RG 42, AG HD to name 2, pity you didnt post pics of what you are achieving, as RG42 AG HD and 3m hard paste wax all leave a shine that I would like to see beaten :thumb:


----------



## robsonavant (Dec 11, 2008)

results can be seen here
http://www.detailingworld.co.uk/forum/showthread.php?t=96984
looks ok but not quite wet enough or am i looking at machine polishing to get to that standard


----------



## starvekos (Jan 18, 2007)

Goes without saying that prep work will is key to achieving the best results. Secondly, everyone has their preferred LSP that gives them a warm fuzzy feeling. None the less, I hope the recommendations that follow will narrow the selection.

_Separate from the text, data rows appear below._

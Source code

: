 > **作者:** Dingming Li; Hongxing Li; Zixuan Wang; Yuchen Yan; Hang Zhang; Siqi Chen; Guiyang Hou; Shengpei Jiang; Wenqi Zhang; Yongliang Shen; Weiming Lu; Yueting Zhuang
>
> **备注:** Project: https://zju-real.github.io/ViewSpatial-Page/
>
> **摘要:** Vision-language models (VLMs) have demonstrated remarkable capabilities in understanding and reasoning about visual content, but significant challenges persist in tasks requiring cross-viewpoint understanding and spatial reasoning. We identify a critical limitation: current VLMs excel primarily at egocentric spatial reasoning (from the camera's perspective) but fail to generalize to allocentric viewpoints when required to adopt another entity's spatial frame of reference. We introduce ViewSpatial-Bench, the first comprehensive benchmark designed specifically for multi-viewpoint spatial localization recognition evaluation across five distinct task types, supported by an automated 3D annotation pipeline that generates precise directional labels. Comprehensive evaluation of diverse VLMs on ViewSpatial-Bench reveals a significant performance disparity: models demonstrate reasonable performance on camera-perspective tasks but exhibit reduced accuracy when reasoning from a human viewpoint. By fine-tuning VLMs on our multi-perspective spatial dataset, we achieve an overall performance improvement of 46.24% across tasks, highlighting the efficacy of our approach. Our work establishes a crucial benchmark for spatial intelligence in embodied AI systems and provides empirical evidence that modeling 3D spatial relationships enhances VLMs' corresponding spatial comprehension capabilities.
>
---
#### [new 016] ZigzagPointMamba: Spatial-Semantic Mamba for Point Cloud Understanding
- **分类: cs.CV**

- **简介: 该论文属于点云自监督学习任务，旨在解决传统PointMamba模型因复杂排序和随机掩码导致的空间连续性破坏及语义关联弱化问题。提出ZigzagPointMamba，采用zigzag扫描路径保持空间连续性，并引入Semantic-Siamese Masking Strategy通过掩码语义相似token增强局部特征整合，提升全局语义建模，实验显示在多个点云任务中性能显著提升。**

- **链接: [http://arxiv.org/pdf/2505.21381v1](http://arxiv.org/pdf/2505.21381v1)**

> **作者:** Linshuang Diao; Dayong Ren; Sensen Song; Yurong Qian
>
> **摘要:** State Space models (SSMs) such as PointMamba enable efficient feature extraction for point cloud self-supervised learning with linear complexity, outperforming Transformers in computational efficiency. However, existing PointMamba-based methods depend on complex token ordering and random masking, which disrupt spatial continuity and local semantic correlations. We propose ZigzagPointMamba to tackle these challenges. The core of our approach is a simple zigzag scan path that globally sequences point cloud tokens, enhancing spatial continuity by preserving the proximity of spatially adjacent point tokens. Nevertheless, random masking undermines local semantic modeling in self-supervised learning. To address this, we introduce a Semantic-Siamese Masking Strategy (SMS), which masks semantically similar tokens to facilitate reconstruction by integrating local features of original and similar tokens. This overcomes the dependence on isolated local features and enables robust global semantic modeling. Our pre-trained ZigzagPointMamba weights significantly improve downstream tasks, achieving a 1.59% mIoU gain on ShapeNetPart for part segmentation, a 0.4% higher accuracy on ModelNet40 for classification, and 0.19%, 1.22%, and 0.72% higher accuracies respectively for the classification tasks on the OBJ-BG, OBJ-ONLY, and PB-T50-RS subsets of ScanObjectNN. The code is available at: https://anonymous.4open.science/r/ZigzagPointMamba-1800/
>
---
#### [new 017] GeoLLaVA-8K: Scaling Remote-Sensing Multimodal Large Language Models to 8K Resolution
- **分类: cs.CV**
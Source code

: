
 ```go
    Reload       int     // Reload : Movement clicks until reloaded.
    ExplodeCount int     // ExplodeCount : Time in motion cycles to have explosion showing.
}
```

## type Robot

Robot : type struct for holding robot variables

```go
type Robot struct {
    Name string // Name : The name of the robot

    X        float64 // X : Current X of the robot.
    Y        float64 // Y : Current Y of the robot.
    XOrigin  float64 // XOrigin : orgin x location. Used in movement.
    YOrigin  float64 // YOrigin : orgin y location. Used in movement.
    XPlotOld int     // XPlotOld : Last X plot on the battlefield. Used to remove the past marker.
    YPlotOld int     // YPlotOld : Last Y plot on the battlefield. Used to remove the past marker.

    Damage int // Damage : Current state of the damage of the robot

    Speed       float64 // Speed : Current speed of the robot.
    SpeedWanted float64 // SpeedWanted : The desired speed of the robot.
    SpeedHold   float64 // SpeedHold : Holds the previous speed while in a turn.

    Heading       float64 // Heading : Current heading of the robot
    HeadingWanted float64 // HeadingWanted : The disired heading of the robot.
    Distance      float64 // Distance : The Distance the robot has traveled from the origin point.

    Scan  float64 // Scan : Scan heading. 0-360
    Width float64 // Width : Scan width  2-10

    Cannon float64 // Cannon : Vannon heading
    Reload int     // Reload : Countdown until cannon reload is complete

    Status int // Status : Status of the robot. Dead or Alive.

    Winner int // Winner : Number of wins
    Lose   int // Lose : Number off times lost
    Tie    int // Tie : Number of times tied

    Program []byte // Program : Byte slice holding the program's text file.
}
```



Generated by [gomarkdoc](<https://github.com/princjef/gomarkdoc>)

*Werkstat Carnauba series*



























*Caramba paste wax*


















*Chemical Guys 5050 paste wax
*


















Applying a glaze / pure polish product before placing a coat of protection also adds a little wetness to the finish. I have only tried Meguiars M07 Show Car Glaze, Meguiars Deep Crystal Polish (Stage 2) and Meguiars M81 Hand Polish. Yet to try Chemical Guys EZ Creme and Clearkote Red Moose Glaze


----------



## Avanti (Jan 17, 2006)

robsonavant said:


> results can be seen here
> http://www.detailingworld.co.uk/forum/showthread.php?t=96984
> looks ok but not quite wet enough or am i looking at machine polishing to get to that standard


I know the look in your pics is hindered by the camera as I have the same problem, but here are some examples

3M showshine paste wax



















Raceglaze 42 applied months ago










Simoniz










AG UDS


----------



## mouthyman (May 1, 2006)

I love CG 50/50, it gives an excellent deep wet shine


----------



## ahaydock (Jan 4, 2007)

As above prep is key and the best way to achieve a great finish is a machine polish. Here's what I got after a machine polish, CG EZ Creme Glaze and 2x coats of SN:










Same process but with Vic Concours wax:


----------



## Dipesh (Oct 12, 2007)

the best wet look finish i've had is with ck cmw used with ck rmg. Its a awesome combo on red and won't break the bank either.


----------



## Dave KG (Feb 23, 2006)

Get the prep work done right and any wax will look good on red paint... If I was to cite specific waxes I'd be tempted to use on red, well something like Meguiars #26 would come close to the top of the list for its durability, ease of use, value for money and for me it adds a little extra warmth to reds and yellows that some other waxes dont seem to achieve as well.


----------



## needhampr (Feb 13, 2006)

I have been impressed with Clearkote products...Vanilla Mouse Hand Glaze topped off with a couple of coats of CK Nuba wax gives a very wet look.

I have also used an SN panel pot and have found this also to be very good on red - so much so i've bought a larget pot. :thumb:


----------